Post 20 Mar 2014, 13:17
View user's profile Send private message Visit poster's website Reply with quote
freecrac



Joined: 19 Oct 2011
Posts: 117
Location: Germany Hamburg
freecrac 20 Mar 2014, 19:15
Hello.
edfed wrote:
it results in more clock cycles, but you have plenty of them... in fact, the computer spends 99% of it's cpu clocks to do nothing...

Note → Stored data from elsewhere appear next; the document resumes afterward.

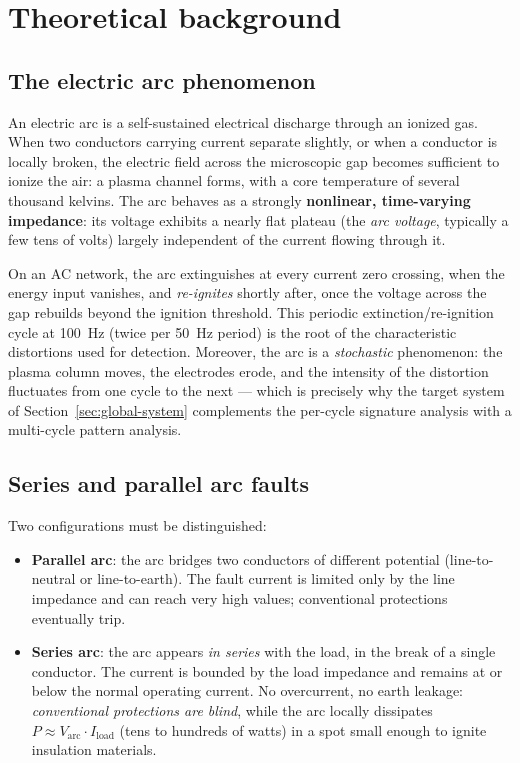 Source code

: \section{Theoretical background}

\subsection{The electric arc phenomenon}

An electric arc is a self-sustained electrical discharge through an ionized gas. When two conductors carrying current separate slightly, or when a conductor is locally broken, the electric field across the microscopic gap becomes sufficient to ionize the air: a plasma channel forms, with a core temperature of several thousand kelvins. The arc behaves as a strongly \textbf{nonlinear, time-varying impedance}: its voltage exhibits a nearly flat plateau (the \emph{arc voltage}, typically a few tens of volts) largely independent of the current flowing through it.

\medskip

On an AC network, the arc extinguishes at every current zero crossing, when the energy input vanishes, and \emph{re-ignites} shortly after, once the voltage across the gap rebuilds beyond the ignition threshold. This periodic extinction/re-ignition cycle at 100~Hz (twice per 50~Hz period) is the root of the characteristic distortions used for detection. Moreover, the arc is a \emph{stochastic} phenomenon: the plasma column moves, the electrodes erode, and the intensity of the distortion fluctuates from one cycle to the next --- which is precisely why the target system of Section~\ref{sec:global-system} complements the per-cycle signature analysis with a multi-cycle pattern analysis.

\subsection{Series and parallel arc faults}

Two configurations must be distinguished:

\begin{itemize}[itemsep=2pt]
    \item \textbf{Parallel arc}: the arc bridges two conductors of different potential (line-to-neutral or line-to-earth). The fault current is limited only by the line impedance and can reach very high values; conventional protections eventually trip.
    \item \textbf{Series arc}: the arc appears \emph{in series} with the load, in the break of a single conductor. The current is bounded by the load impedance and remains at or below the normal operating current. No overcurrent, no earth leakage: \emph{conventional protections are blind}, while the arc locally dissipates $P \approx V_{\text{arc}} \cdot I_{\text{load}}$ (tens to hundreds of watts) in a spot small enough to ignite insulation materials.
\end{itemize}

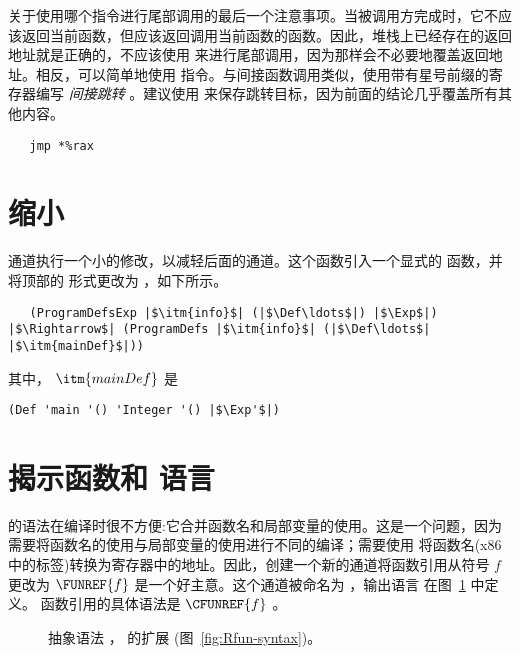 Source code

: \documentclass[11pt]{book}
\newcommand{\gray}[1]{{\color{gray} #1}}
\begin{document}
关于使用哪个指令进行尾部调用的最后一个注意事项。当被调用方完成时，它不应该返回当前函数，但应该返回调用当前函数的函数。因此，堆栈上已经存在的返回地址就是正确的，不应该使用  来进行尾部调用，因为那样会不必要地覆盖返回地址。相反，可以简单地使用  指令。与间接函数调用类似，使用带有星号前缀的寄存器编写 \emph{间接跳转} 。建议使用  来保存跳转目标，因为前面的结论几乎覆盖所有其他内容。
\begin{lstlisting}
   jmp *%rax
\end{lstlisting}

\section{缩小 \LangFun{}}
\label{sec:shrink-r4}

  通道执行一个小的修改，以减轻后面的通道。这个函数引入一个显式的  函数，并将顶部的  形式更改为
 ，如下所示。
\begin{lstlisting}
   (ProgramDefsExp |$\itm{info}$| (|$\Def\ldots$|) |$\Exp$|)
|$\Rightarrow$| (ProgramDefs |$\itm{info}$| (|$\Def\ldots$| |$\itm{mainDef}$|))
\end{lstlisting}
其中， $\itm{mainDef}$ 是
\begin{lstlisting}
(Def 'main '() 'Integer '() |$\Exp'$|)
\end{lstlisting}


\section{揭示函数和 \LangFunRef{} 语言}
\label{sec:reveal-functions-r4}

 \LangFun{} 的语法在编译时很不方便:它合并函数名和局部变量的使用。这是一个问题，因为需要将函数名的使用与局部变量的使用进行不同的编译；需要使用  将函数名(x86中的标签)转换为寄存器中的地址。因此，创建一个新的通道将函数引用从符号 $f$ 更改为
$\FUNREF{f}$ 是一个好主意。这个通道被命名为  ，输出语言 \LangFunRef{} 在图~\ref{fig:f1-syntax} 中定义。
函数引用的具体语法是 $\CFUNREF{f}$ 。

\begin{figure}[tp]
\centering
\fbox{
\begin{minipage}{0.96\textwidth}
\[
\begin{array}{lcl}
\Exp &::=& \ldots \mid \FUNREF{\Var}\\
 \Def &::=& \gray{ \FUNDEF{\Var}{([\Var \code{:} \Type]\ldots)}{\Type}{\code{'()}}{\Exp} }\\
  \LangFunRef{} &::=& \PROGRAMDEFS{\code{'()}}{\LP \Def\ldots \RP}
\end{array}
\]
\end{minipage}
}
\caption{抽象语法 \LangFunRef{} ， \LangFun{} 的扩展
  (图~\ref{fig:Rfun-syntax})。}
\label{fig:f1-syntax}
\end{figure}
\end{document}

Not the entire CPU spends 99% with doing nothing while calculationg and drawing a line with my line routine, but only a part of the CPU.

Quote:
later, the putpixel function can be implemented in any way you want (opengl, write in a buffer, send to the network, ...). the abstraction induced by the usage of putpixel is clearly magic and can let do many many more things than when the putpixel routine in inside the line, image or anything else function. you can also scale, rotate, 3D projection, etc... just because you have a putpixel routine shared by all graphics functions, and you'll just have to modify the putpixel routine to make all your graphics fit the new implementation Smile

and the besenham algo likes a lot the putpixel routine. Smile


I do not like to use only one routine for all situations, i like it more to have several specialized routines and maybe each for only one purpose, because we have enough memory for to have more than only one routine.

...

I have also written a fractal routine for the linux framebuffer device(fb0).
This routine is for two linux PCs. One PC send some start parameter for the fractal calculation to the second PC via network. And then the first PC begin to calculate the first line and the second PC begin to calculate the second line of the same fractal picture. After the calculation of both lines are done and stored in a buffer, then the second PC send the complete second scanline of 4096 bytes to the first PC. And the first PC write both lines directly into its own framebuffer device, so we can observe the progress on the monitor double lines followed by double lines.

Both PC use a AMD K6-2 @550 mhz and a fast ethernet card.
The PC wich shows the picture on the screen use a MATROX PCI(4MB) card and a linux LIVE CD with booting the framebuffer device in 1024x768 with 32 bit for the color by default.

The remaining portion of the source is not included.